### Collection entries
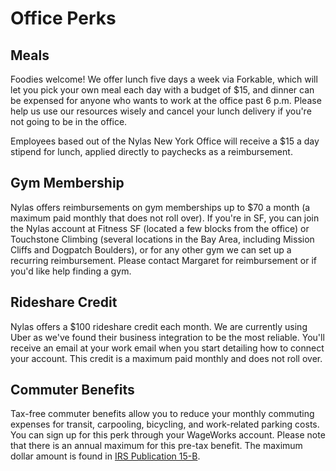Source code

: # Office Perks

## Meals

Foodies welcome! We offer lunch five days a week via Forkable, which will let you pick your own meal each day with a budget of $15, and dinner can be expensed for anyone who wants to work at the office past 6 p.m. Please help us use our resources wisely and cancel your lunch delivery if you're not going to be in the office.

Employees based out of the Nylas New York Office will receive a $15 a day stipend for lunch, applied directly to paychecks as a reimbursement.

## Gym Membership

Nylas offers reimbursements on gym memberships up to $70 a month (a maximum paid monthly that does not roll over). If you're in SF, you can join the Nylas account at Fitness SF (located a few blocks from the office) or Touchstone Climbing (several locations in the Bay Area, including Mission Cliffs and Dogpatch Boulders), or for any other gym we can set up a recurring reimbursement. Please contact Margaret for reimbursement or if you'd like help finding a gym.

## Rideshare Credit

Nylas offers a $100 rideshare credit each month. We are currently using Uber as we've found their business integration to be the most reliable. You'll receive an email at your work email when you start detailing how to connect your account. This credit is a maximum paid monthly and does not roll over.

## Commuter Benefits

Tax-free commuter benefits allow you to reduce your monthly commuting expenses for transit, carpooling, bicycling, and work-related parking costs. You can sign up for this perk through your WageWorks account. Please note that there is an annual maximum for this pre-tax benefit. The maximum dollar amount is found in [IRS Publication 15-B](http://www.irs.gov/publications/p15b/ar02.html#en_US_2013_publink1000193740).


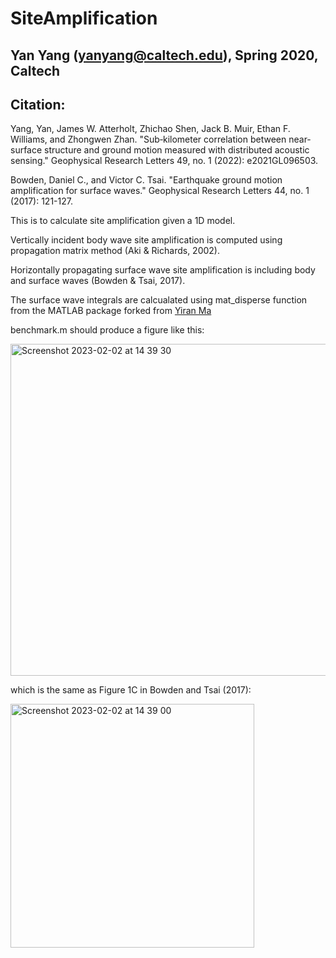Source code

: # SiteAmplification
## Yan Yang (yanyang@caltech.edu), Spring 2020, Caltech

## Citation:

Yang, Yan, James W. Atterholt, Zhichao Shen, Jack B. Muir, Ethan F. Williams, and Zhongwen Zhan. "Sub‐kilometer correlation between near‐surface structure and ground motion measured with distributed acoustic sensing." Geophysical Research Letters 49, no. 1 (2022): e2021GL096503.

Bowden, Daniel C., and Victor C. Tsai. "Earthquake ground motion amplification for surface waves." Geophysical Research Letters 44, no. 1 (2017): 121-127.

This is to calculate site amplification given a 1D model. 

Vertically incident body wave site amplification is computed using propagation matrix method (Aki & Richards, 2002).

Horizontally propagating surface wave site amplification is including body and surface waves (Bowden & Tsai, 2017).

The surface wave integrals are calcualated using mat_disperse function from the MATLAB package forked from [Yiran Ma ](https://github.com/yiran06/mat_disperse)

benchmark.m should produce a figure like this:

<img width="531" alt="Screenshot 2023-02-02 at 14 39 30" src="https://user-images.githubusercontent.com/20884599/216465879-d943042e-63ec-4b15-b613-55b6f3a93c43.png">

which is the same as Figure 1C in Bowden and Tsai (2017):

<img width="390" alt="Screenshot 2023-02-02 at 14 39 00" src="https://user-images.githubusercontent.com/20884599/216465771-0428c777-f590-441c-aea3-0eb56e3c73ce.png">

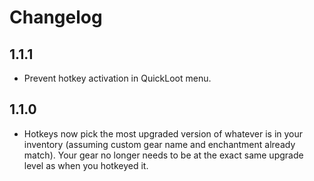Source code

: # Changelog

## 1.1.1
- Prevent hotkey activation in QuickLoot menu.

## 1.1.0
- Hotkeys now pick the most upgraded version of whatever is in your inventory (assuming custom gear name and enchantment already match). Your gear no longer needs to be at the exact same upgrade level as when you hotkeyed it.
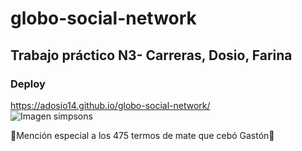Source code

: # globo-social-network
## Trabajo práctico N3- Carreras, Dosio, Farina
### Deploy
https://adosio14.github.io/globo-social-network/  
![Imagen simpsons](https://tn.comb.io/iLFamLwc/402c.jpg "simpsons")


🧉Mención especial a los 475 termos de mate que cebó Gastón🧉
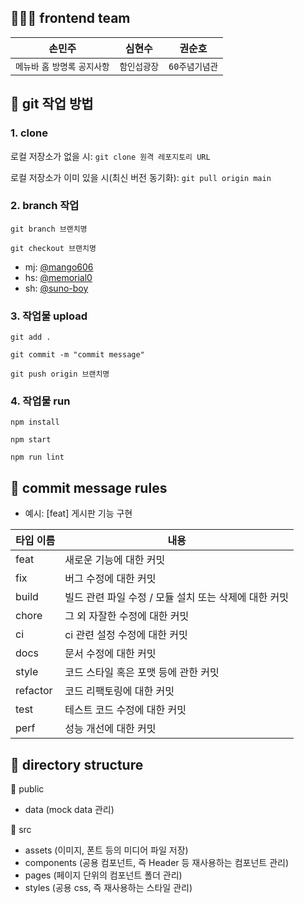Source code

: ## 👩‍👦‍🧒 frontend team
|손민주|심현수|권순호|
|---|---|---|
|`메뉴바` `홈` `방명록` `공지사항`|`함인섭광장`|`60주념기념관`|

## 🌟 git 작업 방법
### 1. clone
로컬 저장소가 없을 시: `git clone 원격 레포지토리 URL`

로컬 저장소가 이미 있을 시(최신 버전 동기화): `git pull origin main`

### 2. branch 작업
`git branch 브랜치명`

`git checkout 브랜치명`
- mj: [@mango606](https://github.com/mango606)
- hs: [@memorial0](https://github.com/memorial0)
- sh: [@suno-boy](https://github.com/suno-boy)

### 3. 작업물 upload
`git add .`

`git commit -m "commit message"`

`git push origin 브랜치명`

### 4. 작업물 run
`npm install`

`npm start`

`npm run lint`

## 🌟 commit message rules
- 예시: [feat] 게시판 기능 구현

|타입 이름|내용|
|------|---|
|feat|새로운 기능에 대한 커밋|
|fix|버그 수정에 대한 커밋|
|build|빌드 관련 파일 수정 / 모듈 설치 또는 삭제에 대한 커밋|
|chore|그 외 자잘한 수정에 대한 커밋|
|ci|ci 관련 설정 수정에 대한 커밋|
|docs|문서 수정에 대한 커밋|
|style|코드 스타일 혹은 포맷 등에 관한 커밋|
|refactor|코드 리팩토링에 대한 커밋|
|test|테스트 코드 수정에 대한 커밋|
|perf|성능 개선에 대한 커밋|

## 🌟 directory structure
📁 public
- data (mock data 관리)

📁 src
- assets (이미지, 폰트 등의 미디어 파일 저장)
- components (공용 컴포넌트, 즉 Header 등 재사용하는 컴포넌트 관리)
- pages (페이지 단위의 컴포넌트 폴더 관리)
- styles (공용 css, 즉 재사용하는 스타일 관리)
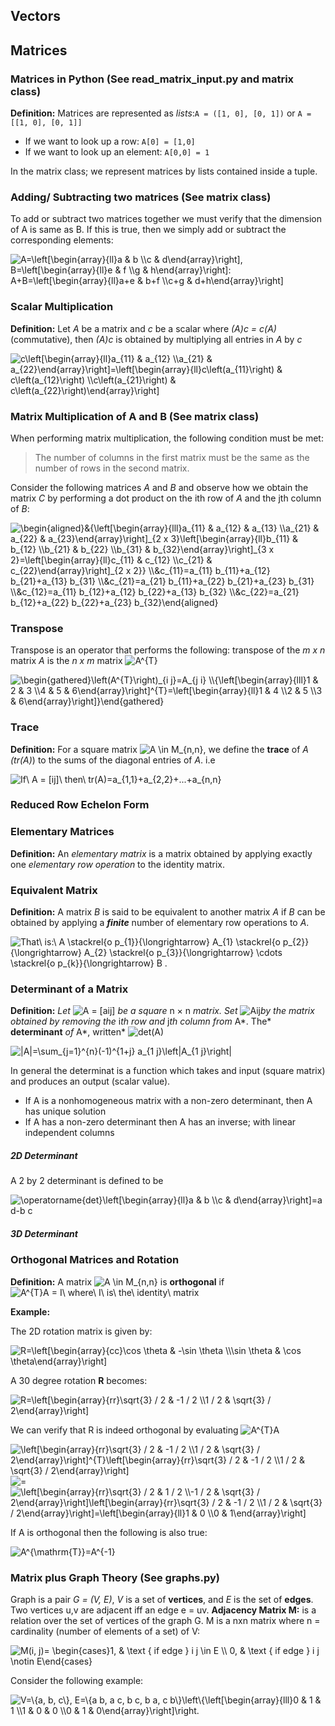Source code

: 

## Vectors 





## Matrices 

### Matrices in Python (See read_matrix_input.py and matrix class)
**Definition:** Matrices are represented as _lists_:`A = ([1, 0], [0, 1])` or `A = [[1, 0], [0, 1]]`

* If we want to look up a row: `A[0] = [1,0]`
* If we want to look up an element: `A[0,0] = 1 `

In the matrix class; we represent matrices by lists contained inside a tuple.


### Adding/ Subtracting two matrices (See matrix class)

To add or subtract two matrices together we must verify that the dimension of A is same as B. If this is true, then we simply add or subtract the corresponding elements:

<img src="https://latex.codecogs.com/svg.image?A=\left[\begin{array}{ll}a&space;&&space;b&space;\\c&space;&&space;d\end{array}\right],&space;B=\left[\begin{array}{ll}e&space;&&space;f&space;\\g&space;&&space;h\end{array}\right]:&space;A&plus;B=\left[\begin{array}{ll}a&plus;e&space;&&space;b&plus;f&space;\\c&plus;g&space;&&space;d&plus;h\end{array}\right]" title="A=\left[\begin{array}{ll}a & b \\c & d\end{array}\right], B=\left[\begin{array}{ll}e & f \\g & h\end{array}\right]: A+B=\left[\begin{array}{ll}a+e & b+f \\c+g & d+h\end{array}\right]" />

### Scalar Multiplication

**Definition:** Let  _A_ be a matrix and _c_ be a scalar where  _(A)c = c(A)_ (commutative), then _(A)c_ is obtained by multiplying all entries in _A_ by _c_

<img src="https://latex.codecogs.com/svg.image?c\left[\begin{array}{ll}a_{11}&space;&&space;a_{12}&space;\\a_{21}&space;&&space;a_{22}\end{array}\right]=\left[\begin{array}{ll}c\left(a_{11}\right)&space;&&space;c\left(a_{12}\right)&space;\\c\left(a_{21}\right)&space;&&space;c\left(a_{22}\right)\end{array}\right]" title="c\left[\begin{array}{ll}a_{11} & a_{12} \\a_{21} & a_{22}\end{array}\right]=\left[\begin{array}{ll}c\left(a_{11}\right) & c\left(a_{12}\right) \\c\left(a_{21}\right) & c\left(a_{22}\right)\end{array}\right]" />


### Matrix Multiplication of A and B (See matrix class)

When performing matrix multiplication, the following condition must be met:
> The number of columns in the first matrix must be the same as the number of rows in the second matrix.

Consider the following matrices *A* and *B* and observe how we obtain the matrix *C* by performing a dot product on the ith row of *A* and the jth column of *B*:

<img src="https://latex.codecogs.com/svg.image?\begin{aligned}&{\left[\begin{array}{lll}a_{11}&space;&&space;a_{12}&space;&&space;a_{13}&space;\\a_{21}&space;&&space;a_{22}&space;&&space;a_{23}\end{array}\right]_{2&space;x&space;3}\left[\begin{array}{ll}b_{11}&space;&&space;b_{12}&space;\\b_{21}&space;&&space;b_{22}&space;\\b_{31}&space;&&space;b_{32}\end{array}\right]_{3&space;x&space;2}=\left[\begin{array}{ll}c_{11}&space;&&space;c_{12}&space;\\c_{21}&space;&&space;c_{22}\end{array}\right]_{2&space;x&space;2}}&space;\\&c_{11}=a_{11}&space;b_{11}&plus;a_{12}&space;b_{21}&plus;a_{13}&space;b_{31}&space;\\&c_{21}=a_{21}&space;b_{11}&plus;a_{22}&space;b_{21}&plus;a_{23}&space;b_{31}&space;\\&c_{12}=a_{11}&space;b_{12}&plus;a_{12}&space;b_{22}&plus;a_{13}&space;b_{32}&space;\\&c_{22}=a_{21}&space;b_{12}&plus;a_{22}&space;b_{22}&plus;a_{23}&space;b_{32}\end{aligned}" title="\begin{aligned}&{\left[\begin{array}{lll}a_{11} & a_{12} & a_{13} \\a_{21} & a_{22} & a_{23}\end{array}\right]_{2 x 3}\left[\begin{array}{ll}b_{11} & b_{12} \\b_{21} & b_{22} \\b_{31} & b_{32}\end{array}\right]_{3 x 2}=\left[\begin{array}{ll}c_{11} & c_{12} \\c_{21} & c_{22}\end{array}\right]_{2 x 2}} \\&c_{11}=a_{11} b_{11}+a_{12} b_{21}+a_{13} b_{31} \\&c_{21}=a_{21} b_{11}+a_{22} b_{21}+a_{23} b_{31} \\&c_{12}=a_{11} b_{12}+a_{12} b_{22}+a_{13} b_{32} \\&c_{22}=a_{21} b_{12}+a_{22} b_{22}+a_{23} b_{32}\end{aligned}" />

### Transpose

Transpose is an operator that performs the following: transpose of the _m x n_ matrix *A* is the _n x m_ matrix <img src="https://latex.codecogs.com/svg.image?A^{T}" title="A^{T}" /> 

<img src="https://latex.codecogs.com/svg.image?\begin{gathered}\left(A^{T}\right)_{i&space;j}=A_{j&space;i}&space;\\{\left[\begin{array}{lll}1&space;&&space;2&space;&&space;3&space;\\4&space;&&space;5&space;&&space;6\end{array}\right]^{T}=\left[\begin{array}{ll}1&space;&&space;4&space;\\2&space;&&space;5&space;\\3&space;&&space;6\end{array}\right]}\end{gathered}" title="\begin{gathered}\left(A^{T}\right)_{i j}=A_{j i} \\{\left[\begin{array}{lll}1 & 2 & 3 \\4 & 5 & 6\end{array}\right]^{T}=\left[\begin{array}{ll}1 & 4 \\2 & 5 \\3 & 6\end{array}\right]}\end{gathered}" />

### Trace

**Definition:** For a square matrix <img src="https://latex.codecogs.com/svg.image?A&space;\in&space;M_{n,n}" title="A \in M_{n,n}" />, we define the **trace** of _A (tr(A)_) to the sums of the diagonal entries of _A_. i.e

<img src="https://latex.codecogs.com/svg.image?If\&space;A&space;=&space;[ij]\&space;then\&space;tr(A)=a_{1,1}&plus;a_{2,2}&plus;...&plus;a_{n,n}" title="If\ A = [ij]\ then\ tr(A)=a_{1,1}+a_{2,2}+...+a_{n,n}" />

### Reduced Row Echelon Form



### Elementary Matrices
**Definition:** An _elementary matrix_ is a matrix obtained by applying exactly one _elementary row operation_ to the identity matrix. 

### Equivalent Matrix 
**Definition:** A matrix _B_ is said to be equivalent to another matrix _A_ if _B_ can be obtained by applying a ***finite*** number of elementary row operations to _A_.

<img src="https://latex.codecogs.com/svg.image?That\&space;is:\&space;A&space;\stackrel{o&space;p_{1}}{\longrightarrow}&space;A_{1}&space;\stackrel{o&space;p_{2}}{\longrightarrow}&space;A_{2}&space;\stackrel{o&space;p_{3}}{\longrightarrow}&space;\cdots&space;\stackrel{o&space;p_{k}}{\longrightarrow}&space;B&space;." title="That\ is:\ A \stackrel{o p_{1}}{\longrightarrow} A_{1} \stackrel{o p_{2}}{\longrightarrow} A_{2} \stackrel{o p_{3}}{\longrightarrow} \cdots \stackrel{o p_{k}}{\longrightarrow} B ." />

### Determinant of a Matrix

**Definition:** *Let* <img src="https://latex.codecogs.com/svg.image?A&space;=&space;[aij]" title="A = [aij]" /> *be a square* n × n *matrix. Set* <img src="https://latex.codecogs.com/svg.image?Aij&space;" title="Aij " />*by the matrix obtained by removing the* i*th row and* j*th column from* A*. The* **determinant** *of* A*, written* <img src="https://latex.codecogs.com/svg.image?det(A)" title="det(A)" />

<img src="https://latex.codecogs.com/svg.image?|A|=\sum_{j=1}^{n}(-1)^{1&plus;j}&space;a_{1&space;j}\left|A_{1&space;j}\right|" title="|A|=\sum_{j=1}^{n}(-1)^{1+j} a_{1 j}\left|A_{1 j}\right|" />

In general the determinat is a function which takes and input (square matrix) and produces an output (scalar value).

* If A is a nonhomogeneous matrix with a non-zero determinant, then A has unique solution
* If A has a non-zero determinant then A has an inverse; with linear independent columns

##### 2D Determinant 

A 2 by 2 determinant is defined to be

<img src="https://latex.codecogs.com/svg.image?\operatorname{det}\left[\begin{array}{ll}a&space;&&space;b&space;\\c&space;&&space;d\end{array}\right]=a&space;d-b&space;c" title="\operatorname{det}\left[\begin{array}{ll}a & b \\c & d\end{array}\right]=a d-b c" />

##### 3D Determinant 



### Orthogonal Matrices and Rotation 

**Definition:** A matrix <img src="https://latex.codecogs.com/svg.image?A&space;\in&space;M_{n,n}" title="A \in M_{n,n}" /> is **orthogonal** if <img src="https://latex.codecogs.com/svg.image?A^{T}A&space;=&space;I\&space;where\&space;I\&space;is\&space;the\&space;identity\&space;matrix" title="A^{T}A = I\ where\ I\ is\ the\ identity\ matrix" />

**Example:**

The 2D rotation matrix is given by:

<img src="https://latex.codecogs.com/svg.image?R=\left[\begin{array}{cc}\cos&space;\theta&space;&&space;-\sin&space;\theta&space;\\\sin&space;\theta&space;&&space;\cos&space;\theta\end{array}\right]" title="R=\left[\begin{array}{cc}\cos \theta & -\sin \theta \\\sin \theta & \cos \theta\end{array}\right]" />

A 30 degree rotation **R** becomes:

<img src="https://latex.codecogs.com/svg.image?R=\left[\begin{array}{rr}\sqrt{3}&space;/&space;2&space;&&space;-1&space;/&space;2&space;\\1&space;/&space;2&space;&&space;\sqrt{3}&space;/&space;2\end{array}\right]" title="R=\left[\begin{array}{rr}\sqrt{3} / 2 & -1 / 2 \\1 / 2 & \sqrt{3} / 2\end{array}\right]" />

We can verify that R is indeed orthogonal by evaluating <img src="https://latex.codecogs.com/svg.image?A^{T}A" title="A^{T}A" />

<img src="https://latex.codecogs.com/svg.image?\left[\begin{array}{rr}\sqrt{3}&space;/&space;2&space;&&space;-1&space;/&space;2&space;\\1&space;/&space;2&space;&&space;\sqrt{3}&space;/&space;2\end{array}\right]^{T}\left[\begin{array}{rr}\sqrt{3}&space;/&space;2&space;&&space;-1&space;/&space;2&space;\\1&space;/&space;2&space;&&space;\sqrt{3}&space;/&space;2\end{array}\right]" title="\left[\begin{array}{rr}\sqrt{3} / 2 & -1 / 2 \\1 / 2 & \sqrt{3} / 2\end{array}\right]^{T}\left[\begin{array}{rr}\sqrt{3} / 2 & -1 / 2 \\1 / 2 & \sqrt{3} / 2\end{array}\right]" /> <img src="https://latex.codecogs.com/svg.image?=" title="=" /> <img src="https://latex.codecogs.com/svg.image?\left[\begin{array}{rr}\sqrt{3}&space;/&space;2&space;&&space;1&space;/&space;2&space;\\-1&space;/&space;2&space;&&space;\sqrt{3}&space;/&space;2\end{array}\right]\left[\begin{array}{rr}\sqrt{3}&space;/&space;2&space;&&space;-1&space;/&space;2&space;\\1&space;/&space;2&space;&&space;\sqrt{3}&space;/&space;2\end{array}\right]=\left[\begin{array}{ll}1&space;&&space;0&space;\\0&space;&&space;1\end{array}\right]" title="\left[\begin{array}{rr}\sqrt{3} / 2 & 1 / 2 \\-1 / 2 & \sqrt{3} / 2\end{array}\right]\left[\begin{array}{rr}\sqrt{3} / 2 & -1 / 2 \\1 / 2 & \sqrt{3} / 2\end{array}\right]=\left[\begin{array}{ll}1 & 0 \\0 & 1\end{array}\right]" />

If A is orthogonal then the following is also true:

<img src="https://latex.codecogs.com/svg.image?A^{\mathrm{T}}=A^{-1}" title="A^{\mathrm{T}}=A^{-1}" />




### Matrix plus Graph Theory (See graphs.py)

Graph is a pair _G = (V, E)_, _V_ is a set of **vertices**, and _E_ is the set of **edges**. Two vertices u,v are adjacent iff an edge e = uv.
**Adjacency Matrix M:** is a relation over the set of vertices of the graph G. M is a nxn matrix where n = cardinality (number of elements of a set) of V:

<img src="https://latex.codecogs.com/svg.image?M(i,&space;j)=&space;\begin{cases}1,&space;&&space;\text&space;{&space;if&space;edge&space;}&space;i&space;j&space;\in&space;E&space;\\&space;0,&space;&&space;\text&space;{&space;if&space;edge&space;}&space;i&space;j&space;\notin&space;E\end{cases}" title="M(i, j)= \begin{cases}1, & \text { if edge } i j \in E \\ 0, & \text { if edge } i j \notin E\end{cases}" />

Consider the following example:

<img src="https://latex.codecogs.com/svg.image?V=\{a,&space;b,&space;c\},&space;E=\{a&space;b,&space;a&space;c,&space;b&space;c,&space;b&space;a,&space;c&space;b\}\left\{\left[\begin{array}{lll}0&space;&&space;1&space;&&space;1&space;\\1&space;&&space;0&space;&&space;0&space;\\0&space;&&space;1&space;&&space;0\end{array}\right]\right." title="V=\{a, b, c\}, E=\{a b, a c, b c, b a, c b\}\left\{\left[\begin{array}{lll}0 & 1 & 1 \\1 & 0 & 0 \\0 & 1 & 0\end{array}\right]\right." />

### TRY IT
Show every line above where "Please" is found.

### YOUR SOLUTION
Foodies welcome! We offer lunch five days a week via Forkable, which will let you pick your own meal each day with a budget of $15, and dinner can be expensed for anyone who wants to work at the office past 6 p.m. Please help us use our resources wisely and cancel your lunch delivery if you're not going to be in the office.
Nylas offers reimbursements on gym memberships up to $70 a month (a maximum paid monthly that does not roll over). If you're in SF, you can join the Nylas account at Fitness SF (located a few blocks from the office) or Touchstone Climbing (several locations in the Bay Area, including Mission Cliffs and Dogpatch Boulders), or for any other gym we can set up a recurring reimbursement. Please contact Margaret for reimbursement or if you'd like help finding a gym.
Tax-free commuter benefits allow you to reduce your monthly commuting expenses for transit, carpooling, bicycling, and work-related parking costs. You can sign up for this perk through your WageWorks account. Please note that there is an annual maximum for this pre-tax benefit. The maximum dollar amount is found in [IRS Publication 15-B](http://www.irs.gov/publications/p15b/ar02.html#en_US_2013_publink1000193740).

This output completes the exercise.